Just a few quick thoughts.
One: Musharraf got voted out everywhere. PML-Q - the "King's party" was the only party that ran a campaign on their "record" and its major figures, Chaudhry Shujaat Hussain, Sheikh Rashid, Wasi Zafar etc., were main characters in the Musharraf soap-operatic democracy. They are all voted out on the national scene. I think that the recent economic pains - lack of flour in the market, rising costs of water and electricity - had a lot to do with PLM-Q's defeat.
Two: PPP is the only national party in the country. It won seats in every state. No other party won was able to do that. Much of that has to do with the after-shocks of Benazir Bhutto's assassination but it is also a reflection of how restrictive the ethnic or regional based agendas the rest of the parties have.

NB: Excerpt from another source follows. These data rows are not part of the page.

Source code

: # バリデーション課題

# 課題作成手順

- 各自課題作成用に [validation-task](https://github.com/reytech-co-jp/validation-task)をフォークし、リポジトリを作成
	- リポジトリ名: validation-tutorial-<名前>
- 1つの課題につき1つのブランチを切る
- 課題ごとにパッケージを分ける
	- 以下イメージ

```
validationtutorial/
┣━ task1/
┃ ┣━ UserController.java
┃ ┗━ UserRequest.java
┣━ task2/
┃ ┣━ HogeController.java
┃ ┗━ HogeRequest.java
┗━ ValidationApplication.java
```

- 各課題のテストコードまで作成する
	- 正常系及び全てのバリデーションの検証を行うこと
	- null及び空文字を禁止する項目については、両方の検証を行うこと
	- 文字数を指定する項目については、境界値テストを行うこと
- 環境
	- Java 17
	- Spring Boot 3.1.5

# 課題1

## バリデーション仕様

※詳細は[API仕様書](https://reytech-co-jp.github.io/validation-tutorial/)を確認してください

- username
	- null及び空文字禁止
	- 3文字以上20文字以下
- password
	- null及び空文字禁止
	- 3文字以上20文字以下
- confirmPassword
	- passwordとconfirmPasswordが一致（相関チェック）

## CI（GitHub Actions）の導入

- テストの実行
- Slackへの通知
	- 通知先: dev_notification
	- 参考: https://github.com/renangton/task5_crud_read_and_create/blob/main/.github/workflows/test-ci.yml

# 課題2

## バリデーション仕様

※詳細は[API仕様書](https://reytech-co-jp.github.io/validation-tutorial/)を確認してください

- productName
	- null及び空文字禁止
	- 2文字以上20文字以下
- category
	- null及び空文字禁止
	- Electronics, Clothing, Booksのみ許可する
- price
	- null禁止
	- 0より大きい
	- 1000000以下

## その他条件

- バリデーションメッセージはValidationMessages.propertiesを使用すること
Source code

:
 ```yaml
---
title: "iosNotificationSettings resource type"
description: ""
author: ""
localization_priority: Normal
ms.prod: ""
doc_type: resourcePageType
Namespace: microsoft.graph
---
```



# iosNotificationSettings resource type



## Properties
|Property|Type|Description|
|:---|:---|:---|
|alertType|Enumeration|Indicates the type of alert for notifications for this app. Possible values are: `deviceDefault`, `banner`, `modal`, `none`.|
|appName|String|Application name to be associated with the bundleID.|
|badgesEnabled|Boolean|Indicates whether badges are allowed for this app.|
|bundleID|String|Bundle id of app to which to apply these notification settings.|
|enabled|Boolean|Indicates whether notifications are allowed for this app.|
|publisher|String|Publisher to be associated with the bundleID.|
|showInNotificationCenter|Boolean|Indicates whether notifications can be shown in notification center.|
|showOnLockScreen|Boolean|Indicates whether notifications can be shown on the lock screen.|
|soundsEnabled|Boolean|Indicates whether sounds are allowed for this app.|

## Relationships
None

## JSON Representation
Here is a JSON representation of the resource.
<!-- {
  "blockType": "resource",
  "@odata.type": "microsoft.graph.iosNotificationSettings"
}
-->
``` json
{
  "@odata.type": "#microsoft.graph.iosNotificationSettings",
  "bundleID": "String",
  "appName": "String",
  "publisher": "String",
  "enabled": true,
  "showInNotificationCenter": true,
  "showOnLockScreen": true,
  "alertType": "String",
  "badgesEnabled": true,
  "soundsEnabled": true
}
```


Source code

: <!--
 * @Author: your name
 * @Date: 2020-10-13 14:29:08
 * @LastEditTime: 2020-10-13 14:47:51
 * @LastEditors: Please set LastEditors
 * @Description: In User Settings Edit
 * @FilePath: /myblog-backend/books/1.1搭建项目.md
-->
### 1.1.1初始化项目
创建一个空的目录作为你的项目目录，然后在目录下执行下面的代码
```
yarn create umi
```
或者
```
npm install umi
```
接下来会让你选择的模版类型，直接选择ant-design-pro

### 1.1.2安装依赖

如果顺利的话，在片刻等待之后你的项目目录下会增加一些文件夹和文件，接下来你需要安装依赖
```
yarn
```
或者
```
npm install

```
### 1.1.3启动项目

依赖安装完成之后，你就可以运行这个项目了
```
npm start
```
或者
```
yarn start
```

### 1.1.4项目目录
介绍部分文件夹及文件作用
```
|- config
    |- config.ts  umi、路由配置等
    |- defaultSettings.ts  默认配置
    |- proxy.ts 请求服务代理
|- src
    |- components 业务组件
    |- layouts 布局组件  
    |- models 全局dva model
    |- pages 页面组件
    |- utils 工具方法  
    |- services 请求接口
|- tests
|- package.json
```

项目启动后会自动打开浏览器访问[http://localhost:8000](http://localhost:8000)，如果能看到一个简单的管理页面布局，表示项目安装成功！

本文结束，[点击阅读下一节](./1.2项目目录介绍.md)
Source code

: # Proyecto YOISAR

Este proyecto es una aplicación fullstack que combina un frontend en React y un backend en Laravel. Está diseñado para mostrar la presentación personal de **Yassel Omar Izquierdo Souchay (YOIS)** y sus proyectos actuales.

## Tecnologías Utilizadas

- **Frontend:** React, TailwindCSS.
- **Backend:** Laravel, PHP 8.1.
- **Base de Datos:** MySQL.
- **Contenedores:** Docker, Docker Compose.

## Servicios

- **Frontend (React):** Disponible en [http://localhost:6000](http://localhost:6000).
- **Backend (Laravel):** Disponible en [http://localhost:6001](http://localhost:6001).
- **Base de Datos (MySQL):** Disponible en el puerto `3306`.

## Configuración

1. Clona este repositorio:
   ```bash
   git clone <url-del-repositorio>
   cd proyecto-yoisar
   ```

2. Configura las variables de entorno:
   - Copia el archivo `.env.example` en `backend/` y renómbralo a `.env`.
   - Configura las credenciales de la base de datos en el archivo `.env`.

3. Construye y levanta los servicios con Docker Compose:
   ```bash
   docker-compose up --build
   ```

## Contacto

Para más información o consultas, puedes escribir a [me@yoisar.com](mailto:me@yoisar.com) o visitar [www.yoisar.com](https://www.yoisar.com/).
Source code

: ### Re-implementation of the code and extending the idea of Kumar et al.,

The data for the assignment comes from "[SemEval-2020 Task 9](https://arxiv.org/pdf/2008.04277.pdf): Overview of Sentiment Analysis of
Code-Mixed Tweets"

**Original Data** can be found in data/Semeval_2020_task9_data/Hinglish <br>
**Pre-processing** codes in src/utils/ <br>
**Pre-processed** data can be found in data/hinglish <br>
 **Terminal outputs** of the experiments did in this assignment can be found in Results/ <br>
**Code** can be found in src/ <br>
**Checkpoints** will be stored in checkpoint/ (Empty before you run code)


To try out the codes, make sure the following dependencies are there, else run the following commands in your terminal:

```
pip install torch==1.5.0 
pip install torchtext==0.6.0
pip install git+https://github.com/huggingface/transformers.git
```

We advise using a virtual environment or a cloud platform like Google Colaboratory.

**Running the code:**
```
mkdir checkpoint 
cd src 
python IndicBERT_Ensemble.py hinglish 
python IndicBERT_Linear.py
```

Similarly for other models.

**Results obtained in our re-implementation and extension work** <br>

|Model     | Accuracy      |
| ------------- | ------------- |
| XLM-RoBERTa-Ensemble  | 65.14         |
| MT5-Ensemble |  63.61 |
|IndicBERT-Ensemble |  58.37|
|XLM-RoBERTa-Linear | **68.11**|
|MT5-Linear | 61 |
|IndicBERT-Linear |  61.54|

Three: No great surprise, the Islamist parties lost - and lost heavily. In the northwestern regions, they lost to the secular, center-left Awami National Party (ANP) by huge margins. This should be a clear sign to the US policy makers that their understanding for Pakistan's possible futures is not the reductive and wrong, Musharraf or Mullah.
I appeared on Chicago Public Radio's Worldview this morning for a brief chat. I think our blog audience may also be interested in hearing my initial thoughts.
Juan Cole has already put up a terrific post and I am hoping we can hear from Barney Rubin soon.